Del Dios frágil hasta la propia hendidura de la carne frágil.
No es un disfraz (como muchos quisieran). Es el hacer propio lo que se había hecho con amor. Pero el amor no llegaba: quiso amar en sí lo que había creado, milagro sublime de la debilidad de un Dios que ya no quiere se Todopoderoso como se contaba de Él. Que quiere ser carne vacilante, trémula, gozosa, dolorida, fiesta de los sentidos y limitación de los mismos. Alegría desbocada y belleza disfrutada a través de lo que nos fue regalado a todos por principio de amor.
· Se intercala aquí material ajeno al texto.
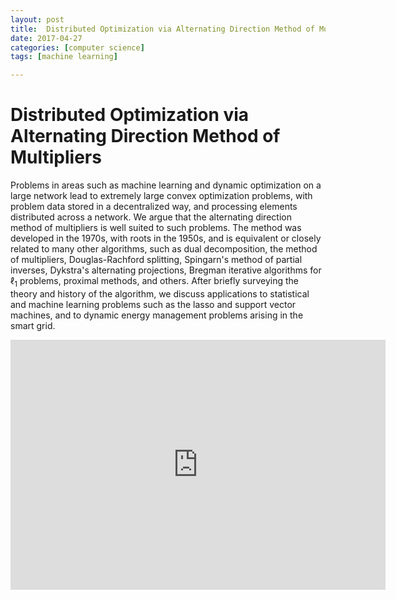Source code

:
 ```yaml
---
layout: post
title:  Distributed Optimization via Alternating Direction Method of Multipliers
date: 2017-04-27
categories: [computer science]
tags: [machine learning]

---
```


# Distributed Optimization via Alternating Direction Method of Multipliers

Problems in areas such as machine learning and dynamic optimization on a large network lead to extremely large convex optimization problems, with problem data stored in a decentralized way, and processing elements distributed across a network. We argue that the alternating direction method of multipliers is well suited to such problems. The method was developed in the 1970s, with roots in the 1950s, and is equivalent or closely related to many other algorithms, such as dual decomposition, the method of multipliers, Douglas-Rachford splitting, Spingarn's method of partial inverses, Dykstra's alternating projections, Bregman iterative algorithms for $\ell_1$ problems, proximal methods, and others. After briefly surveying the theory and history of the algorithm, we discuss applications to statistical and machine learning problems such as the lasso and support vector machines, and to dynamic energy management problems arising in the smart grid.

<iframe width="600" height="400" src="https://www.youtube.com/embed/Xg0ozgCXXB8" frameborder="0" allowfullscreen></iframe>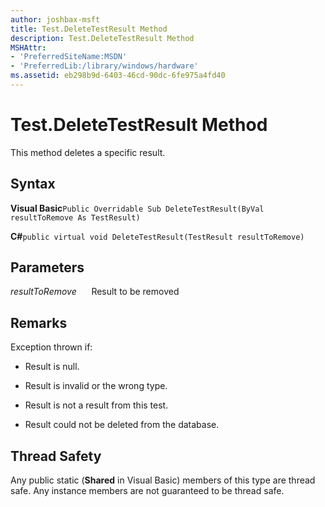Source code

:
 ```yaml
---
author: joshbax-msft
title: Test.DeleteTestResult Method
description: Test.DeleteTestResult Method
MSHAttr:
- 'PreferredSiteName:MSDN'
- 'PreferredLib:/library/windows/hardware'
ms.assetid: eb298b9d-6403-46cd-90dc-6fe975a4fd40
---
```


# Test.DeleteTestResult Method


This method deletes a specific result.

## Syntax


**Visual Basic**`Public Overridable Sub DeleteTestResult(ByVal resultToRemove As TestResult)`

**C#**`public virtual void DeleteTestResult(TestResult resultToRemove)`

## Parameters


*resultToRemove*      Result to be removed

## Remarks


Exception thrown if:

-   Result is null.

-   Result is invalid or the wrong type.

-   Result is not a result from this test.

-   Result could not be deleted from the database.

## Thread Safety


Any public static (**Shared** in Visual Basic) members of this type are thread safe. Any instance members are not guaranteed to be thread safe.

 

 






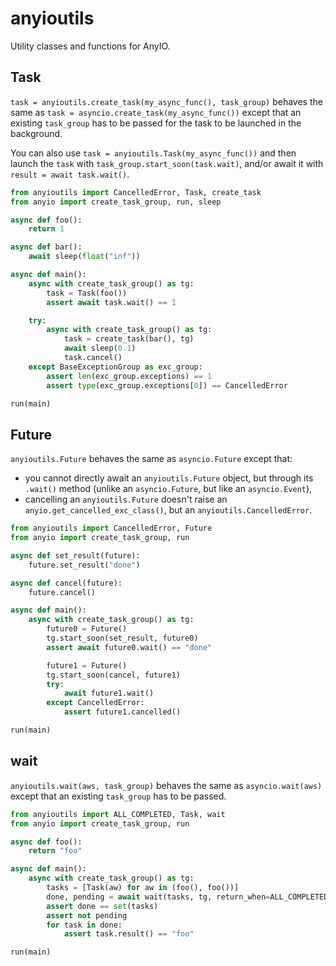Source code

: # anyioutils

Utility classes and functions for AnyIO.

## Task

`task = anyioutils.create_task(my_async_func(), task_group)` behaves the same as `task = asyncio.create_task(my_async_func())` except that an existing `task_group` has to be passed for the task to be launched in the background.

You can also use `task = anyioutils.Task(my_async_func())` and then launch the `task` with `task_group.start_soon(task.wait)`, and/or await it with `result = await task.wait()`.

```py
from anyioutils import CancelledError, Task, create_task
from anyio import create_task_group, run, sleep

async def foo():
    return 1

async def bar():
    await sleep(float("inf"))

async def main():
    async with create_task_group() as tg:
        task = Task(foo())
        assert await task.wait() == 1

    try:
        async with create_task_group() as tg:
            task = create_task(bar(), tg)
            await sleep(0.1)
            task.cancel()
    except BaseExceptionGroup as exc_group:
        assert len(exc_group.exceptions) == 1
        assert type(exc_group.exceptions[0]) == CancelledError

run(main)
```

## Future

`anyioutils.Future` behaves the same as `asyncio.Future` except that:
- you cannot directly await an `anyioutils.Future` object, but through its `.wait()` method (unlike an `asyncio.Future`, but like an `asyncio.Event`),
- cancelling an `anyioutils.Future` doesn't raise an `anyio.get_cancelled_exc_class()`, but an `anyioutils.CancelledError`.

```py
from anyioutils import CancelledError, Future
from anyio import create_task_group, run

async def set_result(future):
    future.set_result("done")

async def cancel(future):
    future.cancel()

async def main():
    async with create_task_group() as tg:
        future0 = Future()
        tg.start_soon(set_result, future0)
        assert await future0.wait() == "done"

        future1 = Future()
        tg.start_soon(cancel, future1)
        try:
            await future1.wait()
        except CancelledError:
            assert future1.cancelled()

run(main)
```

## wait

`anyioutils.wait(aws, task_group)` behaves the same as `asyncio.wait(aws)` except that an existing `task_group` has to be passed.

```py
from anyioutils import ALL_COMPLETED, Task, wait
from anyio import create_task_group, run

async def foo():
    return "foo"

async def main():
    async with create_task_group() as tg:
        tasks = [Task(aw) for aw in (foo(), foo())]
        done, pending = await wait(tasks, tg, return_when=ALL_COMPLETED)
        assert done == set(tasks)
        assert not pending
        for task in done:
            assert task.result() == "foo"

run(main)
```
También la debilidad.
Amor más allá de lo racional frío, de los cálculos inmediatos, del dar porque quiero que me des. Locura desproporcionada de Belén, la más pequeña de todas la aldeas, insignificante. Y en esa insignificancia, el Dios que se revela insignificante también, perdido en medio de la historia, en unas coordenadas físico-temporales concretas, en la soledad del rechazo de los suyos (No hay sitio). El único signo que se nos regala es la normalidad anormal: un niño en pañales acostado en un pesebre. En un pesebre no se puede acostar a un niño, dicen muchos, no es salubre. No es salubre pero es el comienzo de una historia de amor bella, la más bella. Nuestra propia historia acogida desde dentro por el Dios de la carne, nuestra carne. Amor de los amores.